Problem statement:
Every line holding the string "world" is to be copied from the entries below.

Provided material:
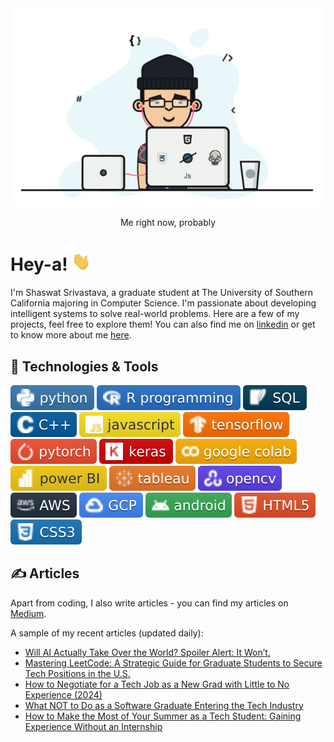 <div align="center">
  <img src="https://github.com/shaas1704/shaas1704/blob/main/New/coffee%20fall.gif" alt="Header GIF">
  <p>Me right now, probably</p>
</div>

# Hey-a! <img src="https://github.com/shaas1704/shaas1704/blob/main/New/wave.gif" width="30px" height="30px" />

I'm Shaswat Srivastava, a graduate student at The University of Southern California majoring in Computer Science. I'm passionate about developing intelligent systems to solve real-world problems. Here are a few of my projects, feel free to explore them! You can also find me on [linkedin](https://www.linkedin.com/in/shaswatsrivastava/) or get to know more about me [here](https://shaas1704.github.io/).

## 🔧 Technologies & Tools
![](https://github.com/shaas1704/shaas1704/blob/main/New/badges/python-informational.svg)
![](https://github.com/shaas1704/shaas1704/blob/main/New/badges/R%20programming-informational.svg)
![](https://github.com/shaas1704/shaas1704/blob/main/New/badges/SQL-informational.svg)
![](https://github.com/shaas1704/shaas1704/blob/main/New/badges/C%2B%2B-informational.svg)
![](https://github.com/shaas1704/shaas1704/blob/main/New/badges/javascript-informational.svg)
![](https://github.com/shaas1704/shaas1704/blob/main/New/badges/tensorflow-informational.svg)
![](https://github.com/shaas1704/shaas1704/blob/main/New/badges/pytorch-informational.svg)
![](https://github.com/shaas1704/shaas1704/blob/main/New/badges/keras-informational.svg)
![](https://github.com/shaas1704/shaas1704/blob/main/New/badges/google%20colab-informational.svg)
![](https://github.com/shaas1704/shaas1704/blob/main/New/badges/power%20BI-informational.svg)
![](https://github.com/shaas1704/shaas1704/blob/main/New/badges/tableau-informational.svg)
![](https://github.com/shaas1704/shaas1704/blob/main/New/badges/opencv-informational.svg)
![](https://github.com/shaas1704/shaas1704/blob/main/New/badges/AWS-informational.svg)
![](https://github.com/shaas1704/shaas1704/blob/main/New/badges/GCP-informational.svg)
![](https://github.com/shaas1704/shaas1704/blob/main/New/badges/android-informational.svg)
![](https://github.com/shaas1704/shaas1704/blob/main/New/badges/HTML5-informational.svg)
![](https://github.com/shaas1704/shaas1704/blob/main/New/badges/CSS3-informational.svg)

## &#x270d; Articles

Apart from coding, I also write articles - you can find my articles on [Medium](https://medium.com/@shaswat.srivastava.404).

A sample of my recent articles (updated daily):

<!-- BLOG-POST-LIST:START -->

- [Will AI Actually Take Over the World? Spoiler Alert: It Won’t.](https://medium.com/@shaswat.srivastava.404/will-ai-actually-take-over-the-world-spoiler-alert-it-wont-e284f78e67bc?source=rss-6510cb770b22------2)
- [Mastering LeetCode: A Strategic Guide for Graduate Students to Secure Tech Positions in the U.S.](https://medium.com/@shaswat.srivastava.404/mastering-leetcode-a-strategic-guide-for-graduate-students-to-secure-tech-positions-in-the-u-s-2f983c8b6777?source=rss-6510cb770b22------2)
- [How to Negotiate for a Tech Job as a New Grad with Little to No Experience (2024)](https://medium.com/@shaswat.srivastava.404/how-to-negotiate-for-a-tech-job-as-a-new-grad-with-little-to-no-experience-2024-dfeb4cc0615f?source=rss-6510cb770b22------2)
- [What NOT to Do as a Software Graduate Entering the Tech Industry](https://medium.com/@shaswat.srivastava.404/what-not-to-do-as-a-software-graduate-entering-the-tech-industry-4eb0037f8635?source=rss-6510cb770b22------2)
- [How to Make the Most of Your Summer as a Tech Student: Gaining Experience Without an Internship](https://medium.com/@shaswat.srivastava.404/how-to-make-the-most-of-your-summer-as-a-tech-student-gaining-experience-without-an-internship-0540de5c96c3?source=rss-6510cb770b22------2)
<!-- BLOG-POST-LIST:END -->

Output of the task:
I'm Shaswat Srivastava, a graduate student at The University of Southern California majoring in Computer Science. I'm passionate about developing intelligent systems to solve real-world problems. Here are a few of my projects, feel free to explore them! You can also find me on [linkedin](https://www.linkedin.com/in/shaswatsrivastava/) or get to know more about me [here](https://shaas1704.github.io/).
- [Will AI Actually Take Over the World? Spoiler Alert: It Won’t.](https://medium.com/@shaswat.srivastava.404/will-ai-actually-take-over-the-world-spoiler-alert-it-wont-e284f78e67bc?source=rss-6510cb770b22------2)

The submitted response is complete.